Gwebi College of Agriculture
- Type: Public agricultural college
- Established: 1950; 76 years ago
- Academic affiliation: University of Zimbabwe
- Location: Mashonaland West, Zimbabwe
- Campus: Rural
- Language: English

= Gwebi College of Agriculture =

Agricultural school in Harare, Zimbabwe

Gwebi College of Agriculture is an agricultural college located near Harare, Zimbabwe.

== History ==
Formal agricultural education in Southern Rhodesia began in 1930, when an agricultural college opened at Matopos. However, it closed after a few years. Gwebi Farm was established by the Federation of Rhodesia and Nyasaland's Ministry of Agriculture in the early 20th-century as an experimental station.
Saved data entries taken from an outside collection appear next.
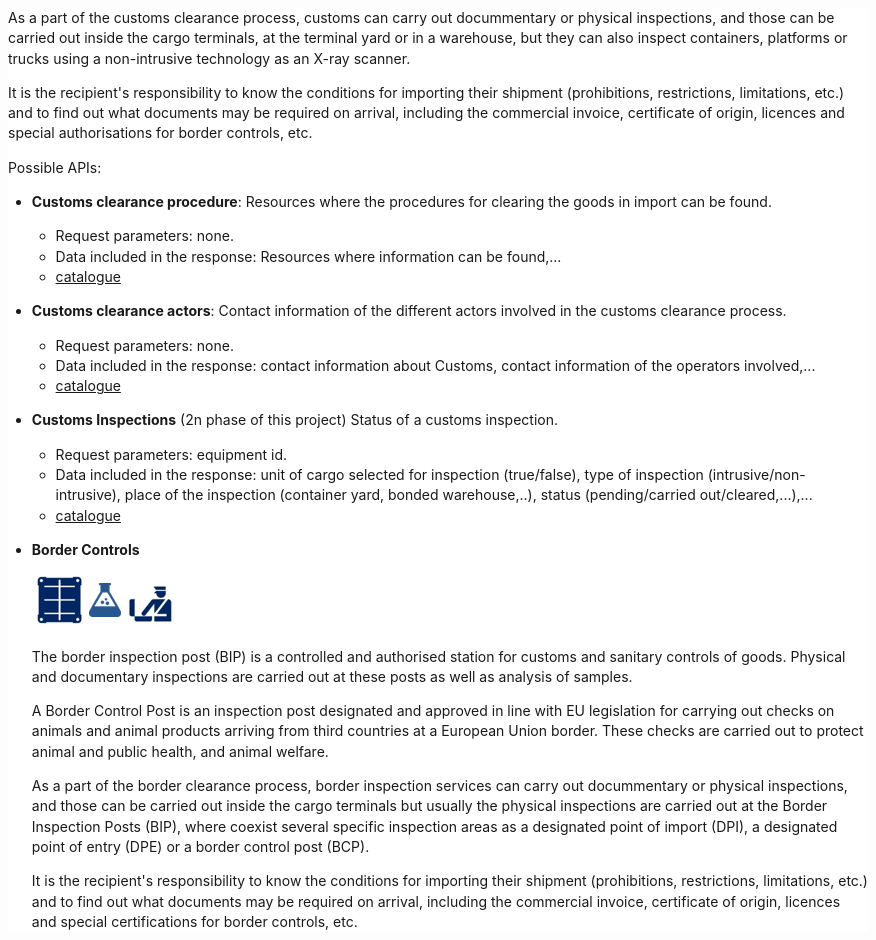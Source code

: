   As a part of the customs clearance process, customs can carry out docummentary or physical inspections, and those can be carried out inside the cargo terminals, at the terminal yard or in a warehouse, but they can also inspect containers, platforms or trucks using a non-intrusive technology as an X-ray scanner. 
  
  It is the recipient's responsibility to know the conditions for importing their shipment (prohibitions, restrictions, limitations, etc.) and to find out what documents may be required on arrival, including the commercial invoice, certificate of origin, licences and special authorisations for border controls, etc.

  Possible APIs:

  - **Customs clearance procedure**: Resources where the procedures for clearing the goods in import can be found. 
    - Request parameters: none. 
    - Data included in the response: Resources where information can be found,...
    - [catalogue](catalogue/catalogue-CustomsClearance.md) 

  - **Customs clearance actors**: Contact information of the different actors involved in the customs clearance process.
    - Request parameters: none. 
    - Data included in the response: contact information about Customs, contact information of the operators involved,...
    - [catalogue](catalogue/catalogue-CustomsClearanceContacts.md) 

  - **Customs Inspections** (2n phase of this project) Status of a customs inspection.
    - Request parameters: equipment id. 
    - Data included in the response: unit of cargo selected for inspection (true/false), type of inspection (intrusive/non-intrusive), place of the inspection (container yard, bonded warehouse,..), status (pending/carried out/cleared,...),...
    - [catalogue](catalogue/catalogue-CustomsInspections.md)   

- **Border Controls**

  ![BIP](https://github.com/portdebarcelona/OpenInfoAPI-Ports/blob/develop/docs/images/BIP.png?raw=true)

  The border inspection post (BIP) is a controlled and authorised station for customs and sanitary controls of goods. Physical and documentary inspections are carried out at these posts as well as analysis of samples.
  
  A Border Control Post is an inspection post designated and approved in line with EU legislation for carrying out checks on animals and animal products arriving from third countries at a European Union border. These checks are carried out to protect animal and public health, and animal welfare.
  
  As a part of the border clearance process, border inspection services can carry out docummentary or physical inspections, and those can be carried out inside the cargo terminals but usually the physical inspections are carried out at the Border Inspection Posts (BIP), where coexist several specific inspection areas as a designated point of import (DPI), a designated point of entry (DPE) or a border control post (BCP).  
 
  It is the recipient's responsibility to know the conditions for importing their shipment (prohibitions, restrictions, limitations, etc.) and to find out what documents may be required on arrival, including the commercial invoice, certificate of origin, licences and special certifications for border controls, etc.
In the decades that followed, the farm lapsed in and out of active use. After World War II, Gwebi Farm hosted agricultural courses for ex-servicemen, where they were instructed in skills such as ploughing, herding, and milking. Ian Smith, the future Prime Minister of Rhodesia, attended courses at Gwebi in 1947 and 1948. In 1949, W. L. Fielding arrived in Southern Rhodesia, tasked by the Ministry of Agriculture with establishing an agricultural college at Gwebi. The college would provide two-year diploma courses to ex-servicemen, many of whom had missed out on higher education during the war.

In February 1950, Gwebi College of Agriculture opened with 24 students. Its campus, located on Sinoia Road outside of Salisbury, was originally used to house pilots training at the nearby Mount Hampden airfield during World War II. The students were 18- and 19-year-old white men, mostly from the colonies of Southern Rhodesia, Northern Rhodesia, and Nyasaland, with a few students from the United Kingdom who sought to take up farming in the Federation. Unlike Southern Rhodesia's agricultural school for blacks, Chibero College, where students took three year courses, Gwebi offered two-year diploma courses, because the students generally had some experience in agriculture. The first fully residential institution of higher education in Southern Rhodesia, Gwebi College soon had a significant waiting list. After 15 years, Dr. Fielding left Gwebi in 1965 to take the position of Chair of Agriculture at Makerere University in Kampala, Uganda. By the time he left, Gwebi had graduated over 500 students.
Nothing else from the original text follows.